It was at Moscow. One night, Ivan Sergeivitch —
Who is that one, Ivan Ser... vitch? Alec rapped out. Tourguéneff, I answered. Russians who are strangers address each other as son of — Like the Irish Mac, Alec said, and I answered that it was so. And Tourguéneff would address Dostoieffsky as Theodore Mikhailovitch. ’Tis a terrible way of saying Mac, said Alec, and to escape further questions I repeat Dostoieffsky’s last words. It was one night in Moscow, at the hub of the streets, I met her, after a long day’s work, and so brain-weary was I that I could hardly see or hear when a girl’s voice awoke me. I’m afraid I frightened you, the girl said. You startled me a little, I answered: but my appearance must have frightened you, my mind was far away. You’re not even awake yet, she said. Oh, but I am, I answered, and we walked on together, myself listening to her story of herself, glad to listen to it, to anything that took me out of myself. She told me she wanted to learn English, and the only way, she said, is to get a situation in England. I’m after one, but I’m not certain that I shall be able to get it, for you see, I’ve no reference. And how is that? You seem a good little girl. I used to be, but I don’t know that I am any longer. How did it come about? I was looking, she said, after some children in a tradesman’s family, and one day in the park a dog attacked the children, and all three might have been bitten if a student had not come forward and driven off the dog. We met again the next day and the next and the next, and all might have gone on very well if one of the children hadn’t walked into the pond after his boat, and when I was asked to explain how I was not by to prevent him doing such a foolish thing, one of the children answered: Vera was talking with the student who drove the dog off. The student returned again and again, and the upshot of it all was that I lost my situation, being deemed, so it was said, unfit to look after children. As I was in love with Ivan and he with me, I went to live with him, and when he left Moscow I took on with his friend, a Roumanian. And what then? I said. When he left there was another and then another. And then? And then, she said, I found myself obliged to go out into the thoroughfare to find somebody to whom I might take a fancy and who might take a fancy to me. As it happened to-night, if we have taken a fancy to each other. But I’ve only been out h
ere once before; my word on it; and I assured her that I believed what she had told me, though it seemed to me to matter very little whether she had given herself to three men or to four, for money or caprice.

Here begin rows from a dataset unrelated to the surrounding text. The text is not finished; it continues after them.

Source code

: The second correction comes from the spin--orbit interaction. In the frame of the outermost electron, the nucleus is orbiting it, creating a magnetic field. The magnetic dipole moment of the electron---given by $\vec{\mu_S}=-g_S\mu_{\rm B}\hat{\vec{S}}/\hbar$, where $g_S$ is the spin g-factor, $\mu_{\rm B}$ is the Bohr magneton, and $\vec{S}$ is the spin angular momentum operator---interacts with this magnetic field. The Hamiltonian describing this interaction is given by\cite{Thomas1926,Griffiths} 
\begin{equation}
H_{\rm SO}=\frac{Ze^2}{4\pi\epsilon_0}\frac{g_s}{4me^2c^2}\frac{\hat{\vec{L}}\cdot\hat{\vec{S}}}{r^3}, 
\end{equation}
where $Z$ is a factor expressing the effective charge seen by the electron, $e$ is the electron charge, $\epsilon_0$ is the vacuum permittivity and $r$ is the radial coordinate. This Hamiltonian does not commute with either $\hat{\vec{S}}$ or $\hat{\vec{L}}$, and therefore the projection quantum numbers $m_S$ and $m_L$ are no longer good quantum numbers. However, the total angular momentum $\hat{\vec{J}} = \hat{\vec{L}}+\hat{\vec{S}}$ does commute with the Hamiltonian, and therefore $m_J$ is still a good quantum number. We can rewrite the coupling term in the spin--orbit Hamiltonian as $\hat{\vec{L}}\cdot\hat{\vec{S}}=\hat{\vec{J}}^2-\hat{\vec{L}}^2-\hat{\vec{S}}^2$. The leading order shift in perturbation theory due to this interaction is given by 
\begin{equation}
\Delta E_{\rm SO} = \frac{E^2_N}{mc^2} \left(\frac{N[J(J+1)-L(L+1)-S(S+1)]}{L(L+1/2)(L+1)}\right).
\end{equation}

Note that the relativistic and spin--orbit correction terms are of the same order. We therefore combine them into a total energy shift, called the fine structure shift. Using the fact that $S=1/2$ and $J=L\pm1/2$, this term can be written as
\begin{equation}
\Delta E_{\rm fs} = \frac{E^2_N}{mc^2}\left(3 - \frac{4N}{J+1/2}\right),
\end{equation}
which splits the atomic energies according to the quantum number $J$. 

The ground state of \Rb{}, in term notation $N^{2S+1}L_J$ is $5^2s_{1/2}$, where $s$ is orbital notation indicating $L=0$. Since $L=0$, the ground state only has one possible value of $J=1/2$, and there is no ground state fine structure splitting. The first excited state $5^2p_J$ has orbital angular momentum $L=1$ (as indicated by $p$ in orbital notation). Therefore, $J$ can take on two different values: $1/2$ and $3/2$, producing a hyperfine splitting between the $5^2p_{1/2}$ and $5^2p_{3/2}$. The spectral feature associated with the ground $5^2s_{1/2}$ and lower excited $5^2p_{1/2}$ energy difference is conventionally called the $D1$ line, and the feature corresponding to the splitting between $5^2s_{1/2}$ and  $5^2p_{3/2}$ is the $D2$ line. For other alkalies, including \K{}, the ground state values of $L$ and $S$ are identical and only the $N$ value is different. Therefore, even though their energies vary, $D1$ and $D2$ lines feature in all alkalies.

She had a pretty face and an engaging manner, and every word she spoke revealed a beautiful mind that circumstances could not defile. Now what have you been doing? she said, to change the subject, which was becoming a bit irksome to both of us, and I told her that I was a man who wrote stories for a living, and had come out to escape from the people of my imagination. But why do you wish to forget them? I would forget them, I said, to-night, so that I may remember them better to-morrow, and I’m grateful to you for speaking to me, for if it hadn’t been for this little talk with you, perhaps I shouldn’t have closed my eyes to-night. And to-morrow will be a day of twelve or fourteen hours. Must you work as hard as that? I must, indeed, for I have no money except the few roubles that publishers pay me for my stories. And I don’t know if life will ever become any easier. You see I’ve only just returned from Siberia: I worked in chains for five years, because I wished to free the people from the police. So you’re a convict, I heard her say, and I expected her to drop behind. I don’t mind that, she said, for it was for having a better heart than another the police were down on you. Perhaps you’re right, I answered, but I thought it well to tell you who I am, for it may do you harm to be seen walking with an ex-convict. I’m not afraid of that, and I saw that my confession, instead of estranging us, as I had intended, seemed to unite us, which is only natural; the outcast only can speak intimately to the outcast. We walked on, discovering ourselves one to the other, and when I stopped to bid her good-bye it seemed to both of us that for a night at least we were destined for each other.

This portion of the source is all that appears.